According to Chaudhuri and Behan (2009), respiratory failure is a must in definition criteria of myasthenic crisis. Furthermore, in that article, it is also mentioned that the continuous use of anticholinesterase (such as IV pyridostigmine) (which this patient, fortunately, did not require) as a therapy for myasthenic crisis remains controversial, especially because of the risk of cardiac arrhythmias and myocardial infarction. As mentioned in the article, coronary vasospasm from excessive anticholinergic treatment is known to be an iatrogenic cause of myocardial infarction in myasthenia gravis.  Besides the risk of cardiac complication, large doses of anticholinesterases promote excessive salivary and gastric secretions, which may increase the risk of aspiration pneumonia.

In that article, Chaudhuri and Behan (2009) also listed a table with various differentiating features of other common causes that may mimic myasthenic crisis. Click here for the table.

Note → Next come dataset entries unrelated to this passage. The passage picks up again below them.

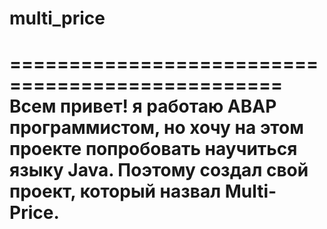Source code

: # multi_price
=================================================
Всем привет!
я работаю ABAP программистом, 
но хочу на этом проекте попробовать научиться языку Java.
Поэтому создал свой проект, который назвал Multi-Price. 
=================================================
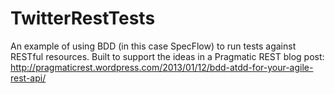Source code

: TwitterRestTests
================

An example of using BDD (in this case SpecFlow) to run tests against RESTful resources. Built to support the ideas in a Pragmatic REST blog post: http://pragmaticrest.wordpress.com/2013/01/12/bdd-atdd-for-your-agile-rest-api/

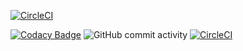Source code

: [![CircleCI](https://dl.circleci.com/insights-snapshot/gh/Tiktodz/cooking-kernel/circle/cooking/badge.svg?window=30d)](https://app.circleci.com/insights/github/Tiktodz/cooking-kernel/workflows/cooking/overview?branch=circle&reporting-window=last-30-days&insights-snapshot=true)

[![Codacy Badge](https://app.codacy.com/project/badge/Grade/5fa7d77c6a6a46c3be84f407ce707e08)](https://app.codacy.com/gh/Tiktodz/cooking-kernel/dashboard?utm_source=gh&utm_medium=referral&utm_content=&utm_campaign=Badge_grade) ![GitHub commit activity](https://img.shields.io/github/commit-activity/m/Tiktodz/cooking-kernel) [![CircleCI](https://dl.circleci.com/status-badge/img/gh/Tiktodz/cooking-kernel/tree/circle.svg?style=svg)](https://dl.circleci.com/status-badge/redirect/gh/Tiktodz/cooking-kernel/tree/circle)
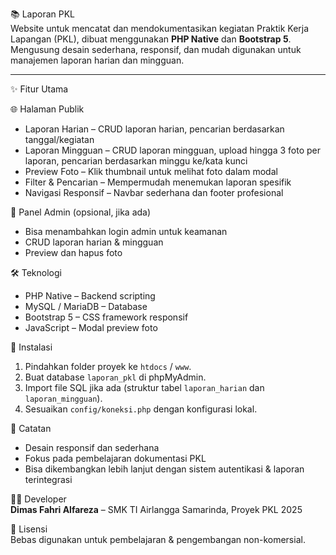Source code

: 📚 Laporan PKL  
Website untuk mencatat dan mendokumentasikan kegiatan Praktik Kerja Lapangan (PKL), dibuat menggunakan **PHP Native** dan **Bootstrap 5**. Mengusung desain sederhana, responsif, dan mudah digunakan untuk manajemen laporan harian dan mingguan.

---

✨ Fitur Utama  

🌐 Halaman Publik  
- Laporan Harian – CRUD laporan harian, pencarian berdasarkan tanggal/kegiatan  
- Laporan Mingguan – CRUD laporan mingguan, upload hingga 3 foto per laporan, pencarian berdasarkan minggu ke/kata kunci  
- Preview Foto – Klik thumbnail untuk melihat foto dalam modal  
- Filter & Pencarian – Mempermudah menemukan laporan spesifik  
- Navigasi Responsif – Navbar sederhana dan footer profesional  

🔐 Panel Admin (opsional, jika ada)  
- Bisa menambahkan login admin untuk keamanan  
- CRUD laporan harian & mingguan  
- Preview dan hapus foto  

🛠️ Teknologi  
- PHP Native – Backend scripting  
- MySQL / MariaDB – Database  
- Bootstrap 5 – CSS framework responsif  
- JavaScript – Modal preview foto  

🚀 Instalasi  
1. Pindahkan folder proyek ke `htdocs` / `www`.  
2. Buat database `laporan_pkl` di phpMyAdmin.  
3. Import file SQL jika ada (struktur tabel `laporan_harian` dan `laporan_mingguan`).  
4. Sesuaikan `config/koneksi.php` dengan konfigurasi lokal.  

📌 Catatan  
- Desain responsif dan sederhana  
- Fokus pada pembelajaran dokumentasi PKL  
- Bisa dikembangkan lebih lanjut dengan sistem autentikasi & laporan terintegrasi  

👨‍💻 Developer  
**Dimas Fahri Alfareza** – SMK TI Airlangga Samarinda, Proyek PKL 2025  

📄 Lisensi  
Bebas digunakan untuk pembelajaran & pengembangan non-komersial.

A final thought: in any syndromic case, a syndrome is a syndrome; a clustering of signs and symptoms. It is important to treat the underlying cause(s). One of the common causes in many syndromes is offending drugs. In the case of myasthenic crisis, the various offending drugs include:
the various groups of antimicrobials such as the aminoglycosides, the macrolides, tetracycline group, the quinolones (ciprofloxacin, ofloxacin, norfloxacin); anticonvulsants such as phenytoin and carbamazepine; antipsychotics such as the neuroleptics; beta-blockers, calcium channel blockers, etc.


Reference:
1.    Chaudhuri A, Behan PO. Myasthenic crisis. QJM. 2009 Feb;102(2):97-107.